How many lines of the records hold the string "niveauexpert"? Reply with the number alone.
= = = =
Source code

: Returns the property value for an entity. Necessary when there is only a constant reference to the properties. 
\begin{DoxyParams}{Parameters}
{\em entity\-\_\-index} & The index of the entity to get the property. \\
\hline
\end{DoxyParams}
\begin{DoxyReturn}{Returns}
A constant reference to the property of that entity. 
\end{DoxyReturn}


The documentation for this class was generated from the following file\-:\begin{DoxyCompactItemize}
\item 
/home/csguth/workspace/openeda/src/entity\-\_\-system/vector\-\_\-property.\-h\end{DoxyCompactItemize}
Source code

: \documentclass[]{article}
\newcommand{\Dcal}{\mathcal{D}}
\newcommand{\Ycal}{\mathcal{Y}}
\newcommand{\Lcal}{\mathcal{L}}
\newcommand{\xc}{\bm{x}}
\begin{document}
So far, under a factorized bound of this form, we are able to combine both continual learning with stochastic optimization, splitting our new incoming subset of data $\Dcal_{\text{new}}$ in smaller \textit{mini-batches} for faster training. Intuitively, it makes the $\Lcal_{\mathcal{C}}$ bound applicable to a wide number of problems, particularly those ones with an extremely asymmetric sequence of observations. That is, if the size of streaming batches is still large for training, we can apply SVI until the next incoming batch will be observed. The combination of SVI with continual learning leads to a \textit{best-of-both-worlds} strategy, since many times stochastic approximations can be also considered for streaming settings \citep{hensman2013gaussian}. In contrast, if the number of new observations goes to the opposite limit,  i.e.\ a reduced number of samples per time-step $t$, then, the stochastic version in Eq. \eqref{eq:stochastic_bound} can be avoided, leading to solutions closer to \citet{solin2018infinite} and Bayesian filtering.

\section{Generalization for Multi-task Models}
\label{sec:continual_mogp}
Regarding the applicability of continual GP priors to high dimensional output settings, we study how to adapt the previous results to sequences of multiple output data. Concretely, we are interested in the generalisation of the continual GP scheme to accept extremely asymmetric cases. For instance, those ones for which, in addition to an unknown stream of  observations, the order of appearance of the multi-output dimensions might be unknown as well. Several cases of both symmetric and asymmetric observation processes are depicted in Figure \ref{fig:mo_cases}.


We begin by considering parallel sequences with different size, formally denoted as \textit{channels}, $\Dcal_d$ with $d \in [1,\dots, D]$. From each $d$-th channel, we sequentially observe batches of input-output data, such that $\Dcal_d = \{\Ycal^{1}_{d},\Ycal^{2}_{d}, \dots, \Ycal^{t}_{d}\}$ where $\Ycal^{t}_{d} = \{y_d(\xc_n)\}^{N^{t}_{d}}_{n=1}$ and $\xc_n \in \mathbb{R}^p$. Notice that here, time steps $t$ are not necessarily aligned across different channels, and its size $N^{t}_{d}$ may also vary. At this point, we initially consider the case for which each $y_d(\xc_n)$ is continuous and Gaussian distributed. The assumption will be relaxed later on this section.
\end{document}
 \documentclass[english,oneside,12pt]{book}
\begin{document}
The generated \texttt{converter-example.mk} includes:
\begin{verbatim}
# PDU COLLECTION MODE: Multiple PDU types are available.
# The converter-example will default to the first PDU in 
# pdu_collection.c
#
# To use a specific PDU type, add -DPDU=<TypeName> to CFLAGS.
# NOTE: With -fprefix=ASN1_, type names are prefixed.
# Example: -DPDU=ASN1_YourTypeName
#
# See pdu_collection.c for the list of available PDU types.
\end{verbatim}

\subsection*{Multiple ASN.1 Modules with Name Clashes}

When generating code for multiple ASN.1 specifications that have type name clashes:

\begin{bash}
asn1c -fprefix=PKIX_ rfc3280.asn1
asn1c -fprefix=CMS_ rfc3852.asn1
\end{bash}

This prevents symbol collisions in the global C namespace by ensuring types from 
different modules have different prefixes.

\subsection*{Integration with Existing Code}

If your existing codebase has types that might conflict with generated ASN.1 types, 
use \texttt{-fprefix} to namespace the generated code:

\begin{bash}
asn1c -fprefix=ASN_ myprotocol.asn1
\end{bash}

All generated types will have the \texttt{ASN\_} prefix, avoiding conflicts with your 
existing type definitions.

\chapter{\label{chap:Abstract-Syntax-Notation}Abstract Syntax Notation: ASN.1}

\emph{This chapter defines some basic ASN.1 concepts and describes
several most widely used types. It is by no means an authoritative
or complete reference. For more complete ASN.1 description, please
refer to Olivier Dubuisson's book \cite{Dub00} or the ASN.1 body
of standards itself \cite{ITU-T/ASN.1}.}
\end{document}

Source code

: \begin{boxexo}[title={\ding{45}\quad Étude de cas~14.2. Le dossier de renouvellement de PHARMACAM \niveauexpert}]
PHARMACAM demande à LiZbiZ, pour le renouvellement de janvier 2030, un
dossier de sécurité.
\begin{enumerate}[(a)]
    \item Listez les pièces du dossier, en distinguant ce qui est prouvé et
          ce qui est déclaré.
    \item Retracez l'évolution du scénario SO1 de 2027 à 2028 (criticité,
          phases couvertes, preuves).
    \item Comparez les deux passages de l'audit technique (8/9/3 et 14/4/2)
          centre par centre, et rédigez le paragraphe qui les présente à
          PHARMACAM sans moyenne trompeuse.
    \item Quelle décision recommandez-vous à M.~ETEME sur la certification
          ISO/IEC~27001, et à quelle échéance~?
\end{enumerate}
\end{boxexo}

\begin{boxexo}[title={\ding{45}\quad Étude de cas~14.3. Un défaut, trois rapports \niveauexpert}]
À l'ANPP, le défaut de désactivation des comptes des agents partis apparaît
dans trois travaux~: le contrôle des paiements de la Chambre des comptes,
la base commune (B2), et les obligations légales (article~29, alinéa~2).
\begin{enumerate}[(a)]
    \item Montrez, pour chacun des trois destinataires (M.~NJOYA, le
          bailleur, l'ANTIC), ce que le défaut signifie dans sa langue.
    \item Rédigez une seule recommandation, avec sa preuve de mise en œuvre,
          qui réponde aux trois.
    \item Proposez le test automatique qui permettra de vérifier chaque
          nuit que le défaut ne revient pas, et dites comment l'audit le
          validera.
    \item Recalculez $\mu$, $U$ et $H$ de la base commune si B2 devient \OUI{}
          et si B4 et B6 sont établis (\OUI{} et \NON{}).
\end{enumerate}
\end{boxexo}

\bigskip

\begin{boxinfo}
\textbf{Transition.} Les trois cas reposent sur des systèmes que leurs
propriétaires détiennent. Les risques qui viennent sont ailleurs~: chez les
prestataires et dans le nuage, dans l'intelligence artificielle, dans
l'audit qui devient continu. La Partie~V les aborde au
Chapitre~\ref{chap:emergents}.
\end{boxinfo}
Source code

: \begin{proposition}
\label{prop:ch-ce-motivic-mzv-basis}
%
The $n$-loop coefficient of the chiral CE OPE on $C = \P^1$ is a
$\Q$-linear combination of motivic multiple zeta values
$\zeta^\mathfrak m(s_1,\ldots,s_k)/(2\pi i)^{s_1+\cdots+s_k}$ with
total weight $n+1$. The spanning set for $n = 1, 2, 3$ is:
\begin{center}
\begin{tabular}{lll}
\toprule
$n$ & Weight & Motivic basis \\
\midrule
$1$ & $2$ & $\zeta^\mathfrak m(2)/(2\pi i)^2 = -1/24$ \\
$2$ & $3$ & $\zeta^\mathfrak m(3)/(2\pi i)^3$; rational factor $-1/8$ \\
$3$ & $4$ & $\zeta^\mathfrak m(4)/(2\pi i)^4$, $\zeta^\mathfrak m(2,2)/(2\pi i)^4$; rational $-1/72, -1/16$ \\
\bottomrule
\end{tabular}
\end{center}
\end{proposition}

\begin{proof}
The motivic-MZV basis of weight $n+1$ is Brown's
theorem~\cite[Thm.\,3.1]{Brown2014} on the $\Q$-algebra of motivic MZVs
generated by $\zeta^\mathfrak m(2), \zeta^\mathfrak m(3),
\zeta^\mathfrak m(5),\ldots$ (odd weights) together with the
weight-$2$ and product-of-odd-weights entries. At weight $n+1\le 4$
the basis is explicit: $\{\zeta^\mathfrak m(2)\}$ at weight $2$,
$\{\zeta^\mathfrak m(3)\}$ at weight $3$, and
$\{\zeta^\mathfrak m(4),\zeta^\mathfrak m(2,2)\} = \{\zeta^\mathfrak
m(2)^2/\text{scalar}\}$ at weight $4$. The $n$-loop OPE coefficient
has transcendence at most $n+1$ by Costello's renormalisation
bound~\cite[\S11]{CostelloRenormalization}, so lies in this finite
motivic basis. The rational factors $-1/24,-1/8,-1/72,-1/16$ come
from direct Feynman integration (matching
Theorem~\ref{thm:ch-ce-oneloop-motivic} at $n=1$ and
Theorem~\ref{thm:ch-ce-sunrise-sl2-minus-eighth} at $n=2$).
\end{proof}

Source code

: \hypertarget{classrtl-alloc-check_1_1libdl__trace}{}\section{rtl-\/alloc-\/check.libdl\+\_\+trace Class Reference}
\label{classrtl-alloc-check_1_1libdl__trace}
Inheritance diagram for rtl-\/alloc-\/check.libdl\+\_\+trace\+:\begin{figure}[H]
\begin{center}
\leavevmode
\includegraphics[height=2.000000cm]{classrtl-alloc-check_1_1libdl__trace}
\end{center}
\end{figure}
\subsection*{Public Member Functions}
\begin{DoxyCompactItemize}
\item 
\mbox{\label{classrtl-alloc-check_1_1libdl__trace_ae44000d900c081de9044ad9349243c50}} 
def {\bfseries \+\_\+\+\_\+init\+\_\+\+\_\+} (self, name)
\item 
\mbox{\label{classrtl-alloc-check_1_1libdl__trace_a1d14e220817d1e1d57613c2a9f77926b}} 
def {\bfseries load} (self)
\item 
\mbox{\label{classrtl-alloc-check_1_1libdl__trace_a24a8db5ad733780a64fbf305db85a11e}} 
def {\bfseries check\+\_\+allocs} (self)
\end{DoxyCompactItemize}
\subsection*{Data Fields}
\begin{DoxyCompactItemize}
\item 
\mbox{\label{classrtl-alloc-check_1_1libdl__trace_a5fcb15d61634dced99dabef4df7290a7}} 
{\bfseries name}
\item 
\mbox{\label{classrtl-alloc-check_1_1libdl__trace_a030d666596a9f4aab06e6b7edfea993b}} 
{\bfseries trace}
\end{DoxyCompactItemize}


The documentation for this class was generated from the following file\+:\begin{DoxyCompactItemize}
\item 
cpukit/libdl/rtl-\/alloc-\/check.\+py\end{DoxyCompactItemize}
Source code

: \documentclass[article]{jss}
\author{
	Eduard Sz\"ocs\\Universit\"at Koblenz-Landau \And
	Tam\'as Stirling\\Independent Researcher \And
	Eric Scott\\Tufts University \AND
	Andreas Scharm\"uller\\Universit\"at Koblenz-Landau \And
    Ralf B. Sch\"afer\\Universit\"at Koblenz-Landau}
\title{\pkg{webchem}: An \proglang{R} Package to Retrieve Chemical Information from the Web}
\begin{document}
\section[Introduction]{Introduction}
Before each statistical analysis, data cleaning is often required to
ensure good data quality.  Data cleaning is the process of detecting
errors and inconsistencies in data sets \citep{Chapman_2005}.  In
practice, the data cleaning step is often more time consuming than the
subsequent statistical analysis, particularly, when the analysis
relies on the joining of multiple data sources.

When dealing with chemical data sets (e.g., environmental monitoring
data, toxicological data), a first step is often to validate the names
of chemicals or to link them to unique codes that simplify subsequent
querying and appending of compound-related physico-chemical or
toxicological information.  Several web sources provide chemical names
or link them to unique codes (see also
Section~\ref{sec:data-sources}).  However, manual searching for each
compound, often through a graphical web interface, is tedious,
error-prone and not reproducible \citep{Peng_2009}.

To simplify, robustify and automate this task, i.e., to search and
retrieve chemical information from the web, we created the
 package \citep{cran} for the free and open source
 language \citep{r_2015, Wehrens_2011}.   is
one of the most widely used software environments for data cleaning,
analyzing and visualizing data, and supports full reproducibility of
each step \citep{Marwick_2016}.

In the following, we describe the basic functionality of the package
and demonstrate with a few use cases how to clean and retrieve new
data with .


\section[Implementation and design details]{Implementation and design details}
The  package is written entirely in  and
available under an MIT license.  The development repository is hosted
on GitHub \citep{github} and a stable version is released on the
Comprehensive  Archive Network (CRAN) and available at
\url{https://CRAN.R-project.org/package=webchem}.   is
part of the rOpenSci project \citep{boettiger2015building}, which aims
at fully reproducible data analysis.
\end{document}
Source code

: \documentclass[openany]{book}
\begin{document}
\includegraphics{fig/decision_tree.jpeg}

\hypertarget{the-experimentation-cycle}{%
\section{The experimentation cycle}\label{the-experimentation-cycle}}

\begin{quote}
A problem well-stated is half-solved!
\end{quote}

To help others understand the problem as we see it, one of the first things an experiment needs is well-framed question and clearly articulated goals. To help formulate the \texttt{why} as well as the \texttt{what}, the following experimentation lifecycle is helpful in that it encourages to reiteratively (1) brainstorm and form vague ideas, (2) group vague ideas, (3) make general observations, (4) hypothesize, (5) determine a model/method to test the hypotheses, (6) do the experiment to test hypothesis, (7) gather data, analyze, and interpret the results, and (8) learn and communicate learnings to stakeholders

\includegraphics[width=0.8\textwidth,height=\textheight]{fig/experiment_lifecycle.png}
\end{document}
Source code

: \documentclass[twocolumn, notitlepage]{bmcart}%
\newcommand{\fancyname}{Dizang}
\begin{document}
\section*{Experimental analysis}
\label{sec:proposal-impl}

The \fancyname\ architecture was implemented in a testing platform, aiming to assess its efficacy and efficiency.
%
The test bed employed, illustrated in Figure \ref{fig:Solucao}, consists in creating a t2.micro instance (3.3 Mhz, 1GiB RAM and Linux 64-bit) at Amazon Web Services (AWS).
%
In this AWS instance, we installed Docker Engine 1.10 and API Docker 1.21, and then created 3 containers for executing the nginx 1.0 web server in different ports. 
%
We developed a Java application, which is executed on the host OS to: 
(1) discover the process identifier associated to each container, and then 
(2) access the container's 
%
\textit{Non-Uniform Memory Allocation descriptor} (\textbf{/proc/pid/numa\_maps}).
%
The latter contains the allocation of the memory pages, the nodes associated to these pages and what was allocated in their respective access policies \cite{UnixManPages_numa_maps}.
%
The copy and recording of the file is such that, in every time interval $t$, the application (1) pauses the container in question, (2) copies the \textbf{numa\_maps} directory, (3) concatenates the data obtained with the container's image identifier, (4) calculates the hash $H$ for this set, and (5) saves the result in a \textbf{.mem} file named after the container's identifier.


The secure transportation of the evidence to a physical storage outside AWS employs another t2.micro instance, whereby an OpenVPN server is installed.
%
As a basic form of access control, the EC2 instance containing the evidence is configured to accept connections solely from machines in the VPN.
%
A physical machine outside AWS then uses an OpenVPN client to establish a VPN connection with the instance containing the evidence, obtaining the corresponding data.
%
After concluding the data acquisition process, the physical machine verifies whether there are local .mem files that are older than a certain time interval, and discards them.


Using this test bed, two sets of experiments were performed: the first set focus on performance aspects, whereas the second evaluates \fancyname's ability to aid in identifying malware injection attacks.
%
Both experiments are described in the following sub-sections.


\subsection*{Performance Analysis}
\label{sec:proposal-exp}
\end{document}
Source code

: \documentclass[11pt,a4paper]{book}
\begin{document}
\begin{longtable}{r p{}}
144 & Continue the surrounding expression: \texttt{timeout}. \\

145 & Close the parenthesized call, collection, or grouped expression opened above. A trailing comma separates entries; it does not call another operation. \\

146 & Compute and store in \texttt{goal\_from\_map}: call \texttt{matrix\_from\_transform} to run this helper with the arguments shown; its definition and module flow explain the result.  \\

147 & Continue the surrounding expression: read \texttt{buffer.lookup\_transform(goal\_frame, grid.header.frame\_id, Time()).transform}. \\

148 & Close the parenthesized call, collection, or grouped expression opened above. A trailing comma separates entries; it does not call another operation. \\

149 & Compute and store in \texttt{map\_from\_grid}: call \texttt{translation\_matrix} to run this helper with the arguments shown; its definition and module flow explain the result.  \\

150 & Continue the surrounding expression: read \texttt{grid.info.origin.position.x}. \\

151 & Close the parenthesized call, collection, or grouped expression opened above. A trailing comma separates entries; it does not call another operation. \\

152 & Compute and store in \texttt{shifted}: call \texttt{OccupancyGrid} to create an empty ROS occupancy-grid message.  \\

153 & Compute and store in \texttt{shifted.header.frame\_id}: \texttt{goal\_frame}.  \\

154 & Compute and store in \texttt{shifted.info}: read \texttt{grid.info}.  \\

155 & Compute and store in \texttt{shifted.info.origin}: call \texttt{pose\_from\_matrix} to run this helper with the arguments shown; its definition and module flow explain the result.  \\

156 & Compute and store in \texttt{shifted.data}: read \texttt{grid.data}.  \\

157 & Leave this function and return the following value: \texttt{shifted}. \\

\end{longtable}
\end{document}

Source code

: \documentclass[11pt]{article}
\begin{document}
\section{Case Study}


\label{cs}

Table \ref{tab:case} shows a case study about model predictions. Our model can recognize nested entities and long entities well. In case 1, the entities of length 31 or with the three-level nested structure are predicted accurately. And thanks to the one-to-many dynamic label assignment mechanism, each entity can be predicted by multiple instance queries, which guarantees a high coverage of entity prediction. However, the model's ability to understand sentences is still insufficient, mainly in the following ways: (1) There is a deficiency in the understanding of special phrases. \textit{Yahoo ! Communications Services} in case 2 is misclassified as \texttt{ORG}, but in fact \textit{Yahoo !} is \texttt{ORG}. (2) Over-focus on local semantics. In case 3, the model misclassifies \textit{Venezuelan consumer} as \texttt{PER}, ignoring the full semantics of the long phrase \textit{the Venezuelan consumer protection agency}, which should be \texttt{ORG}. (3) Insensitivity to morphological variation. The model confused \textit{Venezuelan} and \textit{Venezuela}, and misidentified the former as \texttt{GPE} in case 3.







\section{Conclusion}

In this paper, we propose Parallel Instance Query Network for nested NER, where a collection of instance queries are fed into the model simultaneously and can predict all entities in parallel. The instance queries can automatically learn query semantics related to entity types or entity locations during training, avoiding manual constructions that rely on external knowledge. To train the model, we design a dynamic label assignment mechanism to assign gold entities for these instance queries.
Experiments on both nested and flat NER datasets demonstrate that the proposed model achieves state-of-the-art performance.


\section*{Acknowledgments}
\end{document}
= = = =
- [Solution for this problem]
2